By Clyde Mooney
A leaked Treasury document prepared for Assistant Treasurer, Bill Shorten, detailing a pre-commitment trial in South Australia called PlaySmart, spoke of positive outcomes in terms of money management and informed decision making among problem gamblers.
The executive minute document stated that ‘pre-commitment can be effective in reducing the amount problem gamblers spend, without adversely impacting on recreational gamblers’.
The Clubs lobby agree with the potential of the system, but poignantly bring to attention the fact that PlaySmart was a voluntary pre-commitment scheme, which they already endorse.
The trial experienced a poker machine net turnover decrease of 56 percent while recreational gambling was reduced by just five percent.
While this corresponds with predictions made about the impact of the proposed legislative reform on venues, the voluntary nature of the trial renders its direct comparison to mandatory pre-commitment asinine.
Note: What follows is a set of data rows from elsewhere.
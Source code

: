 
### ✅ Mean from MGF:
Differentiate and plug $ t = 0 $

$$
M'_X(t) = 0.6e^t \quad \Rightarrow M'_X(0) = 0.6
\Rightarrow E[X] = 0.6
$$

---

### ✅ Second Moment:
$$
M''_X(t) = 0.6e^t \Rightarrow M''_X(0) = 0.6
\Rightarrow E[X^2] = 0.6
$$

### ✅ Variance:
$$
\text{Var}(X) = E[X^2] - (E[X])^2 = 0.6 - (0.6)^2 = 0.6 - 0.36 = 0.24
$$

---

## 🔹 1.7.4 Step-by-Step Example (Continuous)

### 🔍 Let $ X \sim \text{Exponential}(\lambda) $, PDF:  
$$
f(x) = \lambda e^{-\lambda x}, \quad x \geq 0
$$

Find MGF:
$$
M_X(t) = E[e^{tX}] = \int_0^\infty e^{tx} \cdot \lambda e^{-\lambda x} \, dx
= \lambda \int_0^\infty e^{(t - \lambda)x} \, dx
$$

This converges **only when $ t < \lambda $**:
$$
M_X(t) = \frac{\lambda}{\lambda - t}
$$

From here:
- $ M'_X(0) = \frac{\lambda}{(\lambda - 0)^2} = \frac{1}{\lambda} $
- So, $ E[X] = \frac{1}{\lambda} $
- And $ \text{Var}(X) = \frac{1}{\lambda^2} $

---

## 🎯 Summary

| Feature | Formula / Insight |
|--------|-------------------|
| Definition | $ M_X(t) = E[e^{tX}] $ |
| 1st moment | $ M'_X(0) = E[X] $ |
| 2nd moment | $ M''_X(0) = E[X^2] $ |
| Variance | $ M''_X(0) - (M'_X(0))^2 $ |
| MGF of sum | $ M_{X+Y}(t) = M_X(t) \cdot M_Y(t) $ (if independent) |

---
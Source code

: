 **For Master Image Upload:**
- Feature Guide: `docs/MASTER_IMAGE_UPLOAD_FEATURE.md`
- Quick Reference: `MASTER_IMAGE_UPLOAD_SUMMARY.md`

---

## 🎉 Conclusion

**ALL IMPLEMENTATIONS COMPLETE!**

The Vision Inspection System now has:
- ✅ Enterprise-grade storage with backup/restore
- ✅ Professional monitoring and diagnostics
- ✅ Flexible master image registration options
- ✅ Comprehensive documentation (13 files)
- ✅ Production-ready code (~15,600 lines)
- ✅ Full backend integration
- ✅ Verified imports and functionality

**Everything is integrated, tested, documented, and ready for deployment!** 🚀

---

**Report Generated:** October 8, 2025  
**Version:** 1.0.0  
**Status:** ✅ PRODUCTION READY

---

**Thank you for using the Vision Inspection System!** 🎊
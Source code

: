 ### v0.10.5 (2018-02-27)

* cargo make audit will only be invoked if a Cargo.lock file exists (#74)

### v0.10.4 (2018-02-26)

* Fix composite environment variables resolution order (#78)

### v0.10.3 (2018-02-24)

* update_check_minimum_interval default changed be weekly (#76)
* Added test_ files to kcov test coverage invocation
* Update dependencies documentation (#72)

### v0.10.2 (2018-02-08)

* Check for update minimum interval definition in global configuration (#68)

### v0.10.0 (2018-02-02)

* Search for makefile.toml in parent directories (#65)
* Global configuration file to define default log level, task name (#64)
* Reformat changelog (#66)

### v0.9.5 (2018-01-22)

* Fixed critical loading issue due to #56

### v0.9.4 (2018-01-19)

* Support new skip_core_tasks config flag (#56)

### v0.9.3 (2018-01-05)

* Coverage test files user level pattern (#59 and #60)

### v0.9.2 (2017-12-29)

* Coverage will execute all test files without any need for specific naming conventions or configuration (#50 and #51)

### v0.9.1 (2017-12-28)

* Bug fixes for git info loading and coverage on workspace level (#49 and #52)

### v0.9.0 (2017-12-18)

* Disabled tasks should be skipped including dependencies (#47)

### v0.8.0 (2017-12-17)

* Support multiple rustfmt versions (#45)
Treasury concluded the opposite, responding in February to a question on topic ‘the results of voluntary pre-commitment would be amplified if it were made mandatory’.
Independent MP Andrew Wilkie has supported the results as evidence of the validity of his reforms while dismissing the significance of its findings under a voluntary model.
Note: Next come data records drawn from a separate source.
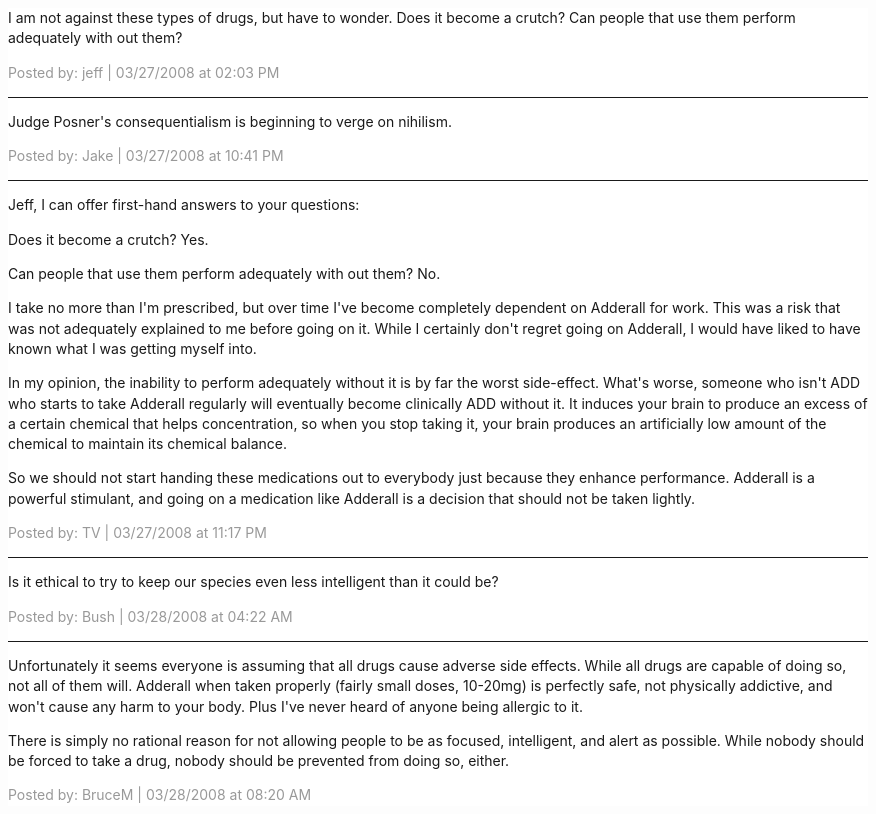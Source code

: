 I am not against these types of drugs, but have to wonder.  Does it become a crutch?  Can people that use them perform adequately with out them?

<span style="color:#999">Posted by: jeff | 03/27/2008 at 02:03 PM</span>

---

Judge Posner's consequentialism is beginning to verge on nihilism.

<span style="color:#999">Posted by: Jake | 03/27/2008 at 10:41 PM</span>

---

Jeff, I can offer first-hand answers to your questions:

Does it become a crutch?  Yes.

Can people that use them perform adequately with out them?  No.

I take no more than I'm prescribed, but over time I've become completely dependent on Adderall for work.  This was a risk that was not adequately explained to me before going on it.  While I certainly don't regret going on Adderall, I would have liked to have known what I was getting myself into.

In my opinion, the inability to perform adequately without it is by far the worst side-effect.  What's worse, someone who isn't ADD who starts to take Adderall regularly will eventually become clinically ADD without it.  It induces your brain to produce an excess of a certain chemical that helps concentration, so when you stop taking it, your brain produces an artificially low amount of the chemical to maintain its chemical balance.  

So we should not start handing these medications out to everybody just because they enhance performance.  Adderall is a powerful stimulant, and going on a medication like Adderall is a decision that should not be taken lightly.

<span style="color:#999">Posted by: TV | 03/27/2008 at 11:17 PM</span>

---

Is it ethical to try to keep our species even less intelligent than it could be?

<span style="color:#999">Posted by: Bush | 03/28/2008 at 04:22 AM</span>

---

Unfortunately it seems everyone is assuming that all drugs cause adverse side effects.  While all drugs are capable of doing so, not all of them will.  Adderall when taken properly (fairly small doses, 10-20mg) is perfectly safe, not physically addictive, and won't cause any harm to your body.  Plus I've never heard of anyone being allergic to it.  

There is simply no rational reason for not allowing people to be as focused, intelligent, and alert as possible.  While nobody should be forced to take a drug, nobody should be prevented from doing so, either.

<span style="color:#999">Posted by: BruceM | 03/28/2008 at 08:20 AM</span>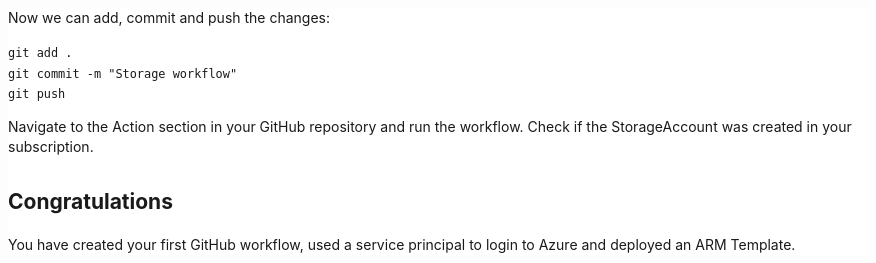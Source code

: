 Now we can add, commit and push the changes:

```shell
git add .
git commit -m "Storage workflow"
git push
```

Navigate to the Action section in your GitHub repository and run the
workflow. Check if the StorageAccount was created in your subscription.

## Congratulations

You have created your first GitHub workflow, used a service principal to
login to Azure and deployed an ARM Template.
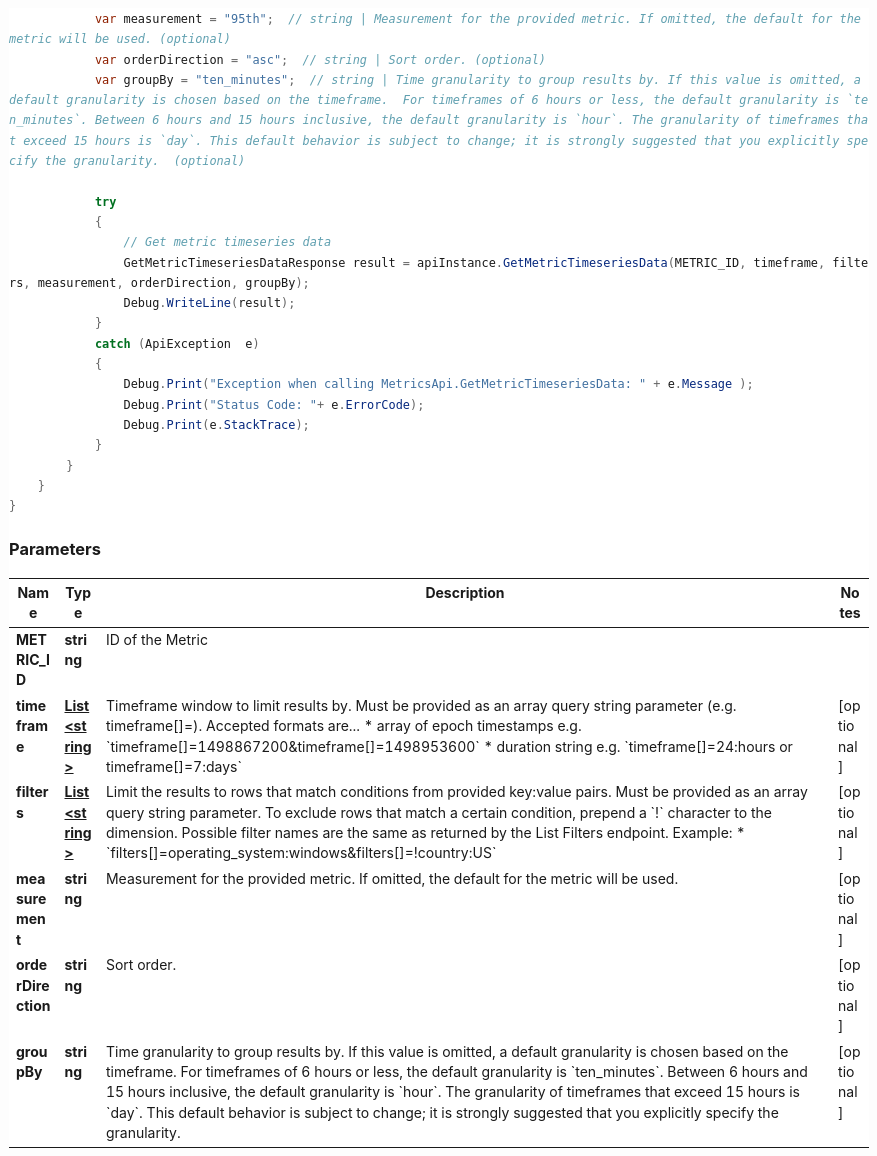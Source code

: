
 ```csharp
            var measurement = "95th";  // string | Measurement for the provided metric. If omitted, the default for the metric will be used. (optional) 
            var orderDirection = "asc";  // string | Sort order. (optional) 
            var groupBy = "ten_minutes";  // string | Time granularity to group results by. If this value is omitted, a default granularity is chosen based on the timeframe.  For timeframes of 6 hours or less, the default granularity is `ten_minutes`. Between 6 hours and 15 hours inclusive, the default granularity is `hour`. The granularity of timeframes that exceed 15 hours is `day`. This default behavior is subject to change; it is strongly suggested that you explicitly specify the granularity.  (optional) 

            try
            {
                // Get metric timeseries data
                GetMetricTimeseriesDataResponse result = apiInstance.GetMetricTimeseriesData(METRIC_ID, timeframe, filters, measurement, orderDirection, groupBy);
                Debug.WriteLine(result);
            }
            catch (ApiException  e)
            {
                Debug.Print("Exception when calling MetricsApi.GetMetricTimeseriesData: " + e.Message );
                Debug.Print("Status Code: "+ e.ErrorCode);
                Debug.Print(e.StackTrace);
            }
        }
    }
}
```

### Parameters

Name | Type | Description  | Notes
------------- | ------------- | ------------- | -------------
 **METRIC_ID** | **string**| ID of the Metric | 
 **timeframe** | [**List&lt;string&gt;**](string.md)| Timeframe window to limit results by. Must be provided as an array query string parameter (e.g. timeframe[]&#x3D;).  Accepted formats are...    * array of epoch timestamps e.g. &#x60;timeframe[]&#x3D;1498867200&amp;timeframe[]&#x3D;1498953600&#x60;   * duration string e.g. &#x60;timeframe[]&#x3D;24:hours or timeframe[]&#x3D;7:days&#x60;  | [optional] 
 **filters** | [**List&lt;string&gt;**](string.md)| Limit the results to rows that match conditions from provided key:value pairs. Must be provided as an array query string parameter.  To exclude rows that match a certain condition, prepend a &#x60;!&#x60; character to the dimension.  Possible filter names are the same as returned by the List Filters endpoint.  Example:    * &#x60;filters[]&#x3D;operating_system:windows&amp;filters[]&#x3D;!country:US&#x60;  | [optional] 
 **measurement** | **string**| Measurement for the provided metric. If omitted, the default for the metric will be used. | [optional] 
 **orderDirection** | **string**| Sort order. | [optional] 
 **groupBy** | **string**| Time granularity to group results by. If this value is omitted, a default granularity is chosen based on the timeframe.  For timeframes of 6 hours or less, the default granularity is &#x60;ten_minutes&#x60;. Between 6 hours and 15 hours inclusive, the default granularity is &#x60;hour&#x60;. The granularity of timeframes that exceed 15 hours is &#x60;day&#x60;. This default behavior is subject to change; it is strongly suggested that you explicitly specify the granularity.  | [optional]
“The trial was always to be of the technical solutions to implement mandatory pre-commitment – the trial was not about whether mandatory pre-commitment works because there’s an abundance of evidence in support of it,” says Wilkie.
The evidence apparently relates to the scheme undertaken in Norway, which has been ridiculed by the industry as having completely failed to reduce the rate of problem gambling after an increase from 1.3 percent of the population to 2.3 percent.